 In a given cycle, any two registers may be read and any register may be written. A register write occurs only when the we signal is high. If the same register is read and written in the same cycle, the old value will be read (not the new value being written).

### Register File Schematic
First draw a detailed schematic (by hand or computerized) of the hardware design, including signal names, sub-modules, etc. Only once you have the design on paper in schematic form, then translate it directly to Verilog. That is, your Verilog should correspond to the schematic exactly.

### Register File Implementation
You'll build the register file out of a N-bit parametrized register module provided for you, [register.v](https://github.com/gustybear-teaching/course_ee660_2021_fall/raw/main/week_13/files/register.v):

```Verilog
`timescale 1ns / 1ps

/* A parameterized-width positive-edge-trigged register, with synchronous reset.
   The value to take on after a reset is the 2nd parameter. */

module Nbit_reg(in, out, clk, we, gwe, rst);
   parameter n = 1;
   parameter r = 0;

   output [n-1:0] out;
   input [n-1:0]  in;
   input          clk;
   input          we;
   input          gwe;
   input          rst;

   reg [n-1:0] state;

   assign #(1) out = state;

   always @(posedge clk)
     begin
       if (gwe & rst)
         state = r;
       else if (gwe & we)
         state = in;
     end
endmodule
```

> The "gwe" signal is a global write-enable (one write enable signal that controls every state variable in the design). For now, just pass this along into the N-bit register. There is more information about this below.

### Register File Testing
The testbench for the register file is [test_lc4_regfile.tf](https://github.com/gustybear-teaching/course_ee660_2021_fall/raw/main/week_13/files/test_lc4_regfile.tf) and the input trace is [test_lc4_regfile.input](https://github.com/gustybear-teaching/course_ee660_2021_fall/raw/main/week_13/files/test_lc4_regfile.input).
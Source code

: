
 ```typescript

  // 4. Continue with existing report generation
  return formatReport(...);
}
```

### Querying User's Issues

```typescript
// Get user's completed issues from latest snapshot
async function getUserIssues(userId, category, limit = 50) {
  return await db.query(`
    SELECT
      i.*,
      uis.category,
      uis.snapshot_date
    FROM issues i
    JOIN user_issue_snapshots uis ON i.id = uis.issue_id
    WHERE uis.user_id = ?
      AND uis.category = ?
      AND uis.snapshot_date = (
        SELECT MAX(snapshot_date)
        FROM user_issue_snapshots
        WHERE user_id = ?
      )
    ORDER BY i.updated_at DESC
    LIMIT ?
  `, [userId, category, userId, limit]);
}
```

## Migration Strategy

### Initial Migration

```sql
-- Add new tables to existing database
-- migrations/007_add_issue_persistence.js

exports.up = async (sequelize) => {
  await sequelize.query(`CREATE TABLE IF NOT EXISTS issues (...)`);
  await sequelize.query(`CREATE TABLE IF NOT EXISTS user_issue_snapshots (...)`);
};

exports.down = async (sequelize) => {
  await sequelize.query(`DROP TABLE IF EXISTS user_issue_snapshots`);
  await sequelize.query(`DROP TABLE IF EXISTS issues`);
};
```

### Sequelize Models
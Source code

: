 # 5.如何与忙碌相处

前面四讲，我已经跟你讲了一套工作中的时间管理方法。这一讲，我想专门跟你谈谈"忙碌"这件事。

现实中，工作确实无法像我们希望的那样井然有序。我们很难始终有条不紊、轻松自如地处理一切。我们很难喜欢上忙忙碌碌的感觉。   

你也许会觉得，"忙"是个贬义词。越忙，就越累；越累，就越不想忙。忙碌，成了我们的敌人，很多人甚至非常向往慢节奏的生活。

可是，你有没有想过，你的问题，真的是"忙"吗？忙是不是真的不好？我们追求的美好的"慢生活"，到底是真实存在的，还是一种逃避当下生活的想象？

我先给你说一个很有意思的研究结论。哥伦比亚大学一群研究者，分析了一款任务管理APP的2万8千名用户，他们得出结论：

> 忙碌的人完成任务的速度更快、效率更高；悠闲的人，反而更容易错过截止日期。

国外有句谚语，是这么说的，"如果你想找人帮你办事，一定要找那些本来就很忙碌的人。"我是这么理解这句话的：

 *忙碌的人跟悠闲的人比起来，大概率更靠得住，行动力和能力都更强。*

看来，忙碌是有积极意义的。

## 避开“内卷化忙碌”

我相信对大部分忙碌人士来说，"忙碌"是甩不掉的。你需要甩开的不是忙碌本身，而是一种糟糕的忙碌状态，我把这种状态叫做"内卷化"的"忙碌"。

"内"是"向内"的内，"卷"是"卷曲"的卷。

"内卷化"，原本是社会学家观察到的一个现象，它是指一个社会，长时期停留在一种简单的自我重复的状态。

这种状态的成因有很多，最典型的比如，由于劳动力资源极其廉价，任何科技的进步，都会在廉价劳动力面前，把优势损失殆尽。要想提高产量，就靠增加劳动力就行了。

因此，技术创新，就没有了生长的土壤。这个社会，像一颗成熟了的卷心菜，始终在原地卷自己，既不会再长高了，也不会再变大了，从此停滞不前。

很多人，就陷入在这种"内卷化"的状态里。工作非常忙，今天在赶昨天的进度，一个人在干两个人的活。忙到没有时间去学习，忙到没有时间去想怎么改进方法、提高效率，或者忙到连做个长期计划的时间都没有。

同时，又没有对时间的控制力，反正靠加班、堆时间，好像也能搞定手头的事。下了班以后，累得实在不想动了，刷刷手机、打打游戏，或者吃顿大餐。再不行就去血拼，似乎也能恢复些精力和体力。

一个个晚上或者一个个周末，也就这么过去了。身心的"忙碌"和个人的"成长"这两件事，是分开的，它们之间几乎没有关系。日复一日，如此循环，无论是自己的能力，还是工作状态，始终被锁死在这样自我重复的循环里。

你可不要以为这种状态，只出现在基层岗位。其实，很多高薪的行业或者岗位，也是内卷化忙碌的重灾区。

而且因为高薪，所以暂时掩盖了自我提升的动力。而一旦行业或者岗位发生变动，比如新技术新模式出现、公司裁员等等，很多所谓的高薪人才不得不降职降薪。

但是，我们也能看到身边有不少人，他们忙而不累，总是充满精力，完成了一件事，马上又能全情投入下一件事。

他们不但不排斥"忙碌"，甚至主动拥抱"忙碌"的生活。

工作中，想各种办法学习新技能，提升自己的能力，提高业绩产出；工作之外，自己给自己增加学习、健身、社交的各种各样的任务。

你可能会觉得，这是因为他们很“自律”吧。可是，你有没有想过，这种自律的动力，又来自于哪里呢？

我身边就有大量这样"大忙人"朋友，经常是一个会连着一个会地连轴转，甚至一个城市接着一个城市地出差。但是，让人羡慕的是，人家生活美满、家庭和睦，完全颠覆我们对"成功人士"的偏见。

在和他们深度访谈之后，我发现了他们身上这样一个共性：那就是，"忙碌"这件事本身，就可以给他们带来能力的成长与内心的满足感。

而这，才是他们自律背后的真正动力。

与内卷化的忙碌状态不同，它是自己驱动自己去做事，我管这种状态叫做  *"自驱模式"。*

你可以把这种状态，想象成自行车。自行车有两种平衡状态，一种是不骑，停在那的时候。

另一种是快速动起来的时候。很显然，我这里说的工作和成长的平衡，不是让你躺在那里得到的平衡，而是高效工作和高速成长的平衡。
──────
### Task item
The reply should hold only how many lines in the material include the word "value".

### Exercise answer
2